Monday, January 31, 2011

WHAT IF?????

Are you someone who has had a tragedy in your life and you can not get past the What ifs?  What if I would have done this, or what if I did not do that?  Last week I had a what if moment.  My niece Lauren got her drivers license in November and she is teaching my daughter to ride horses.  She wanted to take Janel to the stables Thursday and I thought that would be ok so I let her pick up Janel and Jentri from school, bring Jentri home and off they went to the stables.  That evening they where going to sign up for the Skiatook Round Up Club so Lauren asked if she could just take Janel there and I said no, bring her home.  Lauren drops Janel off and asks again if Janel can go. I almost said yes.  That little voice told me, not tonight, she had homework to do and it was already 7:00.  So, I said no.  30 minutes later, I get a phone call.  Lauren has been in a bad accident right down the road from us.  Wrecked her truck over a 20 foot bridge and landed upside down.  Oh my goodness, is she ok, what happened?  Surprisingly, Lauren was able to get out of the truck and climb up the embankement and her mother drove her to the ER.  Lauren had not one single broken bone and barely a scratch. (She was sore for a couple days)  But as soon as I was told about teh accident I kept thinking how janel was supposed to be in that vehicle with her.  It made me cry to think about that.  If she was there, we would most likely not have Janel here today.  Jason even got emotional over this.  I mean, that What If scenario would not leave my mind.  It had me pretty upset and thinking how could I ever not have my Janel?  Thank God for good friends that came and sat with me as everyone was at the hospital and for God.  I said a prayer for him to give me peace and I thanked him for the voice that I listened to.  We should all be concious of that little voice.  It has kept me out of trouble many a time.  And it is amazing how many times I do what I feel it is telling me and it ends up being the perfect thing to do. 
My other What If was in hgih school.  I was a senior in high school and I had my friends child with me in the back seat.  It was midnight and we where dricing home from looking at Christmas lights.  it was very late.  I was sleepy so I kept turning up the radio and slapping my face.  I ended up falling asleep at the wheel and when I woke up I was on the opposite side of traffic.  Thank God no one was coming the other way.  What id they where?  I stommped on the brakes and ended up doing a doughnut and in a ditch.  A friend lived close by and heard the screeching and ran down to see what was going on.  He ended up driving me home and on the way 3 deer ran in the road.  He had to put on the brakes and we ened up feet form a bridge.
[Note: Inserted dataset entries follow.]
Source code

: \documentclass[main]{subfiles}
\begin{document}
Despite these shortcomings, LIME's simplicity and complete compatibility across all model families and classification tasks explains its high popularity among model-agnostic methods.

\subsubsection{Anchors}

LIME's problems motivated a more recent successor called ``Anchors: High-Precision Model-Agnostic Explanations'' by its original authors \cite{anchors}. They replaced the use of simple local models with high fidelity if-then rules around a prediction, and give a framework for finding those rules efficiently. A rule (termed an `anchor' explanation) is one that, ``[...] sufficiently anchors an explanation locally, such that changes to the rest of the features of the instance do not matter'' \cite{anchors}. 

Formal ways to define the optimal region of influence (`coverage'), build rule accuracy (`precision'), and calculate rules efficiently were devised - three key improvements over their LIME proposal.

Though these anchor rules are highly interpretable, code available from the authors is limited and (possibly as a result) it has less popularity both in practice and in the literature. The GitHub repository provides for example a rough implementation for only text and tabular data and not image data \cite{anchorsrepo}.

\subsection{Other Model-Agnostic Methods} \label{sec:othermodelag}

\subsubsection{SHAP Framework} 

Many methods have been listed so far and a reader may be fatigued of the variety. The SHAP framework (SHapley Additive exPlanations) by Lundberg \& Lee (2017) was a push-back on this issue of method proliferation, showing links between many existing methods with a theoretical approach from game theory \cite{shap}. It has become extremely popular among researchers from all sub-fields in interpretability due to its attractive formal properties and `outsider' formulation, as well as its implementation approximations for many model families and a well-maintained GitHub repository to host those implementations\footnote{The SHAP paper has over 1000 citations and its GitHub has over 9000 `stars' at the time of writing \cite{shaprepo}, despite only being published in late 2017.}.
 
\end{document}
I was very scared and did not want to get back in the car.  I did end up making it home that night, but I always think about that night and how I obviously had Angels watching over me. 
Now these two things may not seem like huge What ifs to you.  I know people have lost loved ones, had houses burn down, and other things I can not imagine.  But, they are things that we can make it thru.  We can overcome.  What good does it do for us to live in the What If?  God can help us overcome.  When I think of that I have two versus that come to mind.  I am sure there are better ones, but this is what came to my mind. 
Matthew 18:18-19"I tell you the truth, whatever you bind on earth will be bound in heaven, and whatever you loose on earth will be loosed in heaven. "Again, I tell you that if two of you on earth agree about anything you ask for, it will be done for you by my Father in heaven.

Matthew 21:21
Jesus replied, "I tell you the truth, if you have faith and do not doubt, not only can you do what was done to the fig tree, but also you can say to this mountain, `Go, throw yourself into the sea,' and it will be done.

I am so thankful I still have my Lauren and Janel with me today.  But I also know, if anything happens to me or them, they have a seat waiting for them in heaven.
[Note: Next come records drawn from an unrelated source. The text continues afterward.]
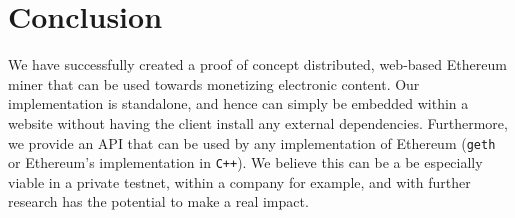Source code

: \documentclass[10pt, conference, compsocconf]{IEEEtran}
\begin{document}
\section{Conclusion}
We have successfully created a proof of concept distributed, web-based Ethereum miner that can be used towards monetizing electronic content. Our implementation is standalone, and hence can simply be embedded within a website without having the client install any external dependencies. Furthermore, we provide an API that can be used by any implementation of Ethereum (\verb|geth| or Ethereum's implementation in \verb|C++|). We believe this can be a be especially viable in a private testnet, within a company for example, and with further research has the potential to make a real impact.





\end{document}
Thursday, January 27, 2011

Our adoption story

Let me start of by saying, I am a Christian.  So just about every post I write will have Christ throughout it because he is a big part of my life and he is the reason I have JOY, pure JOY, not that crap others call happiness.  (Yes, there is a difference.  Happiness is something you experience from getting or doing something, Joy is just a part of who you are becasue of Christ.)  OK, now on to my story....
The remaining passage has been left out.